It seems better to be able to store a single archive containing multiple "virtual" files, perhaps also including some metadata (e.g. name and version of the external tool used, timestamp of the atomic snapshot and perhaps something like directions for the user on how to restore the data as additional files).
A couple of possible solutions:
- The helper backup passes file metadata to borg (including a file descriptor which can be read to obtain the content) for each "virtual file" in the archive.
- A single data stream passed to borg via stdin e.g. a created-on-the-fly archive (tar or similar), which borg reads and gets the data it needs from. Might be tricky for borg to skip data that it's not interested in (e.g. because the particular file's modification time hasn't changed).

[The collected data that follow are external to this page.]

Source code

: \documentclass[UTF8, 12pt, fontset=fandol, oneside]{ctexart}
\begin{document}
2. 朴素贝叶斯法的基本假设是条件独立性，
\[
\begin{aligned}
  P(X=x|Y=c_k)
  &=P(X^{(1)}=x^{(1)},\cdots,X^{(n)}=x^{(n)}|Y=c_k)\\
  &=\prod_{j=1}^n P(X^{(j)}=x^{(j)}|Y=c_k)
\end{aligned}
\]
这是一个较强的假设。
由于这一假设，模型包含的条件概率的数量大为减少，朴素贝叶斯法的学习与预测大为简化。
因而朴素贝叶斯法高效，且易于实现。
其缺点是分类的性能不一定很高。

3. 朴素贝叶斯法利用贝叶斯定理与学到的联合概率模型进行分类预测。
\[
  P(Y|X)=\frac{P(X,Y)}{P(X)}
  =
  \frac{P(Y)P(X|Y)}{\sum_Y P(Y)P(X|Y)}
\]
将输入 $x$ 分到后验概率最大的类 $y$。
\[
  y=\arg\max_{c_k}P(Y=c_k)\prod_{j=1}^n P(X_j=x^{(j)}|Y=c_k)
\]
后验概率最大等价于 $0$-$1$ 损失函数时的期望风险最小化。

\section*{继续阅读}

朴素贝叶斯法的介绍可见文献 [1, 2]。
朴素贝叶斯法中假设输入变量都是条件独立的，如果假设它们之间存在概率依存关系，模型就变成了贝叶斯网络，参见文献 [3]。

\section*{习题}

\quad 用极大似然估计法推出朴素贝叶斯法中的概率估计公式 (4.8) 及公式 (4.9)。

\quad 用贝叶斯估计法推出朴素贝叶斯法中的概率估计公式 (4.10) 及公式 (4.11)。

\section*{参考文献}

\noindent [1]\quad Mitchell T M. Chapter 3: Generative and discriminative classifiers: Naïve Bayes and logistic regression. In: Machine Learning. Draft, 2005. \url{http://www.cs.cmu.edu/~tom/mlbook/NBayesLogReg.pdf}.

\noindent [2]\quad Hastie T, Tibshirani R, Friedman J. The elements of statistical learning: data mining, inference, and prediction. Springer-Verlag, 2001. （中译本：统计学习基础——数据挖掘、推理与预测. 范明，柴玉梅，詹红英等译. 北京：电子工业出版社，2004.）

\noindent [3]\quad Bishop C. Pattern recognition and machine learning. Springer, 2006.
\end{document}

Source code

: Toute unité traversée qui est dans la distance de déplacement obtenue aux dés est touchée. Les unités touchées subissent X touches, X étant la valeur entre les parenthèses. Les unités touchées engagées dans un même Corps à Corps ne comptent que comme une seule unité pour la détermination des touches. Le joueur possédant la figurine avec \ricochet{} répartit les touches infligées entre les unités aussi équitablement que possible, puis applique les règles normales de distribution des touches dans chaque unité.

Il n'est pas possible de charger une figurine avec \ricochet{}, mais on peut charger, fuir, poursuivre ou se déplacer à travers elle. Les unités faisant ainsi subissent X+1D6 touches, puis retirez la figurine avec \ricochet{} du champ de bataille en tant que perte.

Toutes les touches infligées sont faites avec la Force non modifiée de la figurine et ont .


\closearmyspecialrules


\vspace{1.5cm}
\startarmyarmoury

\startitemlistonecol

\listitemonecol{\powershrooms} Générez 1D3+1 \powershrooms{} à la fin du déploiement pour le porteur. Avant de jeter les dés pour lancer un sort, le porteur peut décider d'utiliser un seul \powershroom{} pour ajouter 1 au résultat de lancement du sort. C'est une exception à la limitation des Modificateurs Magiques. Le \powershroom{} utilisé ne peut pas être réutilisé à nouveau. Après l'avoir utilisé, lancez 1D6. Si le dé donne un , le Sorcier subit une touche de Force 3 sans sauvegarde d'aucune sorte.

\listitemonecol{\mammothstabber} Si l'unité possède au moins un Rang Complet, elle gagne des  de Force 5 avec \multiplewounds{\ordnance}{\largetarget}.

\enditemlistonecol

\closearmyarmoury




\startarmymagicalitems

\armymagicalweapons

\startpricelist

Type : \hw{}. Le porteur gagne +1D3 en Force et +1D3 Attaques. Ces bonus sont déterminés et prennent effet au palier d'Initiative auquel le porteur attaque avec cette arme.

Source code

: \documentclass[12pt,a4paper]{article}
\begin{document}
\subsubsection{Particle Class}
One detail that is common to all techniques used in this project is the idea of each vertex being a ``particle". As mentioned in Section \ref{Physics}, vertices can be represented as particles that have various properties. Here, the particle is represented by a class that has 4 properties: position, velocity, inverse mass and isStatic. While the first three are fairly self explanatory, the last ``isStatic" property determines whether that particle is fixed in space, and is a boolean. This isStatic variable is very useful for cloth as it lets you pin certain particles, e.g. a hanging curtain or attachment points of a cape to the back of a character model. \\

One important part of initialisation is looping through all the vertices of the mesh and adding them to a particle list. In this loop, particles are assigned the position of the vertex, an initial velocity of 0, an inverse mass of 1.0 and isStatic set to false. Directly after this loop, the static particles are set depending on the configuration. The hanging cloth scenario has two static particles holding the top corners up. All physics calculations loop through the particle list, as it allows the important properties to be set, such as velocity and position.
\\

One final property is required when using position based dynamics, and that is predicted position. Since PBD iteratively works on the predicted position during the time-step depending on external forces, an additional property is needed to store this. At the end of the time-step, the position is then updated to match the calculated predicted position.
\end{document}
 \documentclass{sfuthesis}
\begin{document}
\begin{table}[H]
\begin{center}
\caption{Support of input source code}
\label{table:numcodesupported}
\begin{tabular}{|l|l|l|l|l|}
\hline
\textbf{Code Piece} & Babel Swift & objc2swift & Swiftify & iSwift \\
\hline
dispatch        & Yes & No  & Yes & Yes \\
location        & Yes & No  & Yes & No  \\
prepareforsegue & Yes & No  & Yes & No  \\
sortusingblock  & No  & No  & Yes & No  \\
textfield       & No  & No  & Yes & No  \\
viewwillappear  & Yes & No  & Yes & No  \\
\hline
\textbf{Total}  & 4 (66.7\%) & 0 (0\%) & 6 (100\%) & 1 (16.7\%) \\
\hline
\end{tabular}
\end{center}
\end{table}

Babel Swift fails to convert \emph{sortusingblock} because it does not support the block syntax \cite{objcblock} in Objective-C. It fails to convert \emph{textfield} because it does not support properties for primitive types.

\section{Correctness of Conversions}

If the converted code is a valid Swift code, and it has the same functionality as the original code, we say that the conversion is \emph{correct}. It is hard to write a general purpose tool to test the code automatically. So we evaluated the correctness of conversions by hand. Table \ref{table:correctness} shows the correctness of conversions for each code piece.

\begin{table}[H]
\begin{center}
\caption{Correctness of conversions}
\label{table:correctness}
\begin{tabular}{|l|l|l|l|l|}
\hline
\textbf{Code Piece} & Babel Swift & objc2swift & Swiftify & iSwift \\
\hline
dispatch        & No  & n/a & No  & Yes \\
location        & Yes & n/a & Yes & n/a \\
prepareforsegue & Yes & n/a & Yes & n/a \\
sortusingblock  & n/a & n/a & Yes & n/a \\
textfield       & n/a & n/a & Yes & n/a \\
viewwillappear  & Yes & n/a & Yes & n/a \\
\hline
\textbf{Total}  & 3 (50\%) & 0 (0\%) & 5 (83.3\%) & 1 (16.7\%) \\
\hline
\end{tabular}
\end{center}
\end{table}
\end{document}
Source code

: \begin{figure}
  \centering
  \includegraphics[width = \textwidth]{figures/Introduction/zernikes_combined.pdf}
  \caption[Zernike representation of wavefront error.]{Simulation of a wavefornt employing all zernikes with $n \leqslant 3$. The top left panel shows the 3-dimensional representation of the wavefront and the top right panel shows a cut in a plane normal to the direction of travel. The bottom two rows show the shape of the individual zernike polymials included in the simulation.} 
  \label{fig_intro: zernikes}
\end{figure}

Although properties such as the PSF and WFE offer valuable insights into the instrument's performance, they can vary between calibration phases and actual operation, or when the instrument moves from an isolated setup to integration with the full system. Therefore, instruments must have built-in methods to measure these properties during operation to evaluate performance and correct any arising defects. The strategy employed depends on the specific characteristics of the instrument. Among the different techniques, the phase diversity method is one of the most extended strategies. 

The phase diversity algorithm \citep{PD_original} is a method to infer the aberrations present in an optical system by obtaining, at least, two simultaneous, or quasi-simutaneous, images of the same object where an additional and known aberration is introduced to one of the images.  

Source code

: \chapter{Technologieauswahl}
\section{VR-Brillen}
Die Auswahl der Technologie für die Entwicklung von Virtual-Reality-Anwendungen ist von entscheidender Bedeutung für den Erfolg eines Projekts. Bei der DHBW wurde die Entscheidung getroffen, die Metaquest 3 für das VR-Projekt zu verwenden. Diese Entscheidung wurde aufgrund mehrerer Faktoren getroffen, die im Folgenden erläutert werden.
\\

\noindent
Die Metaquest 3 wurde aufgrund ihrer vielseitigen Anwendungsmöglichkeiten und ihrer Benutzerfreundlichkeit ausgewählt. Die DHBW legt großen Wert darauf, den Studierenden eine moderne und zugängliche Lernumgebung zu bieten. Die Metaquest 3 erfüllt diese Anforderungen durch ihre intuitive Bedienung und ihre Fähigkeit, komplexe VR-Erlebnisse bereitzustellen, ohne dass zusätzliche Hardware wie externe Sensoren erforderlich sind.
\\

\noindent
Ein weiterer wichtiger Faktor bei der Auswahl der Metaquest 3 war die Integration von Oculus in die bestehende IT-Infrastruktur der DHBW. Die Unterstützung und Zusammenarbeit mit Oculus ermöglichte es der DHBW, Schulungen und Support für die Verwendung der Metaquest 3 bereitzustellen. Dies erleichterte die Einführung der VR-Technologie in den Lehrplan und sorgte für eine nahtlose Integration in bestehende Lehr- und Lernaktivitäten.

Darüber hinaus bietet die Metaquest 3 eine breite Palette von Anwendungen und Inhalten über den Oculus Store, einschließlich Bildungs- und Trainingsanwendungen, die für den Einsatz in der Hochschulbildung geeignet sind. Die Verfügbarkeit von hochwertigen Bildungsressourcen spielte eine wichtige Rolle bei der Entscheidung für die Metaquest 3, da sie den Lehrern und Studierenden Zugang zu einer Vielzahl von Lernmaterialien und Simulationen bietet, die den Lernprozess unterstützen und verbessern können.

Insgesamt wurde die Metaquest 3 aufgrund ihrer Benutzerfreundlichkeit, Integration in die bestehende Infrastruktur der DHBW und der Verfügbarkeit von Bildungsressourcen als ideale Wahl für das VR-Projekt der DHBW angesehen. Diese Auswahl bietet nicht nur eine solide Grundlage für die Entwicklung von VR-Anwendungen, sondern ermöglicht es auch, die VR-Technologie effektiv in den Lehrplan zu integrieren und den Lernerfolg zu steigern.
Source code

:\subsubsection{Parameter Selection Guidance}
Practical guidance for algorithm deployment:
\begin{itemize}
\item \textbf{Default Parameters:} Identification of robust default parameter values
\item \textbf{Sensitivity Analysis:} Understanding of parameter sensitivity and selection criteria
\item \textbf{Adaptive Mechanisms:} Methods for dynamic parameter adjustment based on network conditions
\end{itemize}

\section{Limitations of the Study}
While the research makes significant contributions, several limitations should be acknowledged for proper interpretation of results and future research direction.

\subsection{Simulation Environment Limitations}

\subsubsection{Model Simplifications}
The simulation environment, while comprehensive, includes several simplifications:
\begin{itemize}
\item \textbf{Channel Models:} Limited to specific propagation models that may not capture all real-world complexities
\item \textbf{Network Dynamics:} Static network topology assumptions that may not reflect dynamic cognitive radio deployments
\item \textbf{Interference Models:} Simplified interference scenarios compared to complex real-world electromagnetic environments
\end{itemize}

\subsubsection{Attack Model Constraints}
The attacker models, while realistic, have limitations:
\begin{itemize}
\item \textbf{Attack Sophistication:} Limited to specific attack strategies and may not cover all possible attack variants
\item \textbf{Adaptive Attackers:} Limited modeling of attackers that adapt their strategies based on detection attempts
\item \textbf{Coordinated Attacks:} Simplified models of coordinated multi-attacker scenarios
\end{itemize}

For the first option, this could perhaps be json passed to borg (e.g. on the command line or via stdin) containing the metadata, and also the number of an open fd which borg can use to read the data (e.g. the helper invokes borg which inherits the necessary file descriptors - analogous to the use of the gpg utility e.g. gpg --passphrase-fd 8). Alternative mechanisms would also be possible.
In some cases, it might be possible to use FUSE to expose the data to be backed up as a "virtual filesystem", but that also feels a bit hacky, and it may not be possible for all data sources, and it also wouldn't be possible to pass advanced metadata to borg via FUSE (e.g. byte ranges which have changed since the last backup operation if the source is able to track these). It would make writing the helper applications quite difficult too.
Any thoughts?
I agree that it would be nice to have a "standard" for doing this type of thing, but I'm not convinced that this functionality need to be in the core of borg. I have a wrapper script that I built to back up my KVM VMs and the way I deal with this is by dumping the VM config followed by the snapshots of the disk images. I just name the archives such that you know that all of the pieces go together. I suppose you could take it further by generating an "index" archive that contains a text file mentioning the names of the other archives in this set along with instructions (which could be a script, I suppose) on how to put it all back together.
Just as an update, there was / is progress related to this in master branch:
recursion and processing was separated
instead of the builtin fs recursion, it is now also possible to feed filenames via stdin, so it is e.g. now possible to have find output going into borg and then borg backups exactly these fs files. #5492
TODO: in a similar, but different (more flexible) way, file object descriptions could be fed into borg (e.g. json, fs filenames, FDs, ...).
fixed size chunker
better for disks than the variable size chunker: lower cpu needs, better fit (DONE)
sparsemap / filemap support, WIP #5561
Unclear: if we do not have a seekable (fs) file, we can not use SEEK_HOLE/SEEK_DATA to skip holes / all-zero ranges.
So, what is a good way for:
- VM disks (if they are not raw disk files)
- data streams